__Problem statement__:
Transcribe exactly, and only, the lines from the one containing "combustibles qui se" through the end of the material.

__Data listing__:
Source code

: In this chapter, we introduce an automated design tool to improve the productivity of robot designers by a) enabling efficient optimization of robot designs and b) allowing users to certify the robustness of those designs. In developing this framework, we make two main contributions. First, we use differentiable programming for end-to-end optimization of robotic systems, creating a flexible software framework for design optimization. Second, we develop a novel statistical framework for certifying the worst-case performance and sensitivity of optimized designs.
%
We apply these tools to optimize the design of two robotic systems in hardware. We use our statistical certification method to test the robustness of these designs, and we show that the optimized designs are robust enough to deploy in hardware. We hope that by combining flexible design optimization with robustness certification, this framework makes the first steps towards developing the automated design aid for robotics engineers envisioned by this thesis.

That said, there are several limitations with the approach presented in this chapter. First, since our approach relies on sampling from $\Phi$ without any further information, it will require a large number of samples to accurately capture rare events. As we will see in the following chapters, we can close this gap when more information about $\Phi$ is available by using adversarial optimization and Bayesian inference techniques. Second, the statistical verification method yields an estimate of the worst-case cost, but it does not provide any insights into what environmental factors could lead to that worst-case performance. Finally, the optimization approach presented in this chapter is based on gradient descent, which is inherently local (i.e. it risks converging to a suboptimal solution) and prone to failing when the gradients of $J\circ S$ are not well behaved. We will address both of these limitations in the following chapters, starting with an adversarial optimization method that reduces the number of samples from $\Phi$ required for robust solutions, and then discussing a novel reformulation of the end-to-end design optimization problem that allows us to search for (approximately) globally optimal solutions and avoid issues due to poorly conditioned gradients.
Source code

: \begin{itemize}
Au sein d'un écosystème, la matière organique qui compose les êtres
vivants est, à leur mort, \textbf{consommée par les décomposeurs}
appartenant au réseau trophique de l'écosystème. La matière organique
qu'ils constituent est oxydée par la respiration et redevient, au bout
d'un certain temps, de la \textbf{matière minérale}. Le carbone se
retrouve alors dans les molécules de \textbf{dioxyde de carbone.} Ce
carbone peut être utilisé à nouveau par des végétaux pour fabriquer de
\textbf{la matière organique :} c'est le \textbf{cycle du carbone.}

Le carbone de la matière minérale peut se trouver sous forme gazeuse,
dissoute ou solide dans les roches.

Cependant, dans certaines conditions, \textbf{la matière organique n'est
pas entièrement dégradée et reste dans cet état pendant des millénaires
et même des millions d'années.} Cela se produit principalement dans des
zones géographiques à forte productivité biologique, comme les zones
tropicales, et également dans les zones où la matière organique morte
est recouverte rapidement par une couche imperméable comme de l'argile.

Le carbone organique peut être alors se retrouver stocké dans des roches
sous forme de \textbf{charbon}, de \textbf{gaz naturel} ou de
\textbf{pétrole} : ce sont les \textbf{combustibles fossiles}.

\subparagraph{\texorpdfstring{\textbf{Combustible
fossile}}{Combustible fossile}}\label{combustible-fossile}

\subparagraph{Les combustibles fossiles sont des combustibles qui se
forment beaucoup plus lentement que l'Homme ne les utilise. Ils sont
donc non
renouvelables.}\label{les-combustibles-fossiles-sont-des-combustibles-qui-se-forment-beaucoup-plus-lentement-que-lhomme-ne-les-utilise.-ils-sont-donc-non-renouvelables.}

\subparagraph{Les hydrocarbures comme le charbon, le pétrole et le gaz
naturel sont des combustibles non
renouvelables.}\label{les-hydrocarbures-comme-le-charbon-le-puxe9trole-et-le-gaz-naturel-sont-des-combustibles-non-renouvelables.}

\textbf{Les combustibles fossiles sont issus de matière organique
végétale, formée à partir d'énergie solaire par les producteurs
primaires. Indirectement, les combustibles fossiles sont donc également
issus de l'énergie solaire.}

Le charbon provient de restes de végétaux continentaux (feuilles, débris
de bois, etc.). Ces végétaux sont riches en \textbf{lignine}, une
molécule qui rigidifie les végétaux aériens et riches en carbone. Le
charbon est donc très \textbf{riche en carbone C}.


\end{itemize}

__Written answer__:
\subparagraph{Les combustibles fossiles sont des combustibles qui se
forment beaucoup plus lentement que l'Homme ne les utilise. Ils sont
donc non
renouvelables.}\label{les-combustibles-fossiles-sont-des-combustibles-qui-se-forment-beaucoup-plus-lentement-que-lhomme-ne-les-utilise.-ils-sont-donc-non-renouvelables.}

\subparagraph{Les hydrocarbures comme le charbon, le pétrole et le gaz
naturel sont des combustibles non
renouvelables.}\label{les-hydrocarbures-comme-le-charbon-le-puxe9trole-et-le-gaz-naturel-sont-des-combustibles-non-renouvelables.}

\textbf{Les combustibles fossiles sont issus de matière organique
végétale, formée à partir d'énergie solaire par les producteurs
primaires. Indirectement, les combustibles fossiles sont donc également
issus de l'énergie solaire.}

Le charbon provient de restes de végétaux continentaux (feuilles, débris
de bois, etc.). Ces végétaux sont riches en \textbf{lignine}, une
molécule qui rigidifie les végétaux aériens et riches en carbone. Le
charbon est donc très \textbf{riche en carbone C}.


\end{itemize}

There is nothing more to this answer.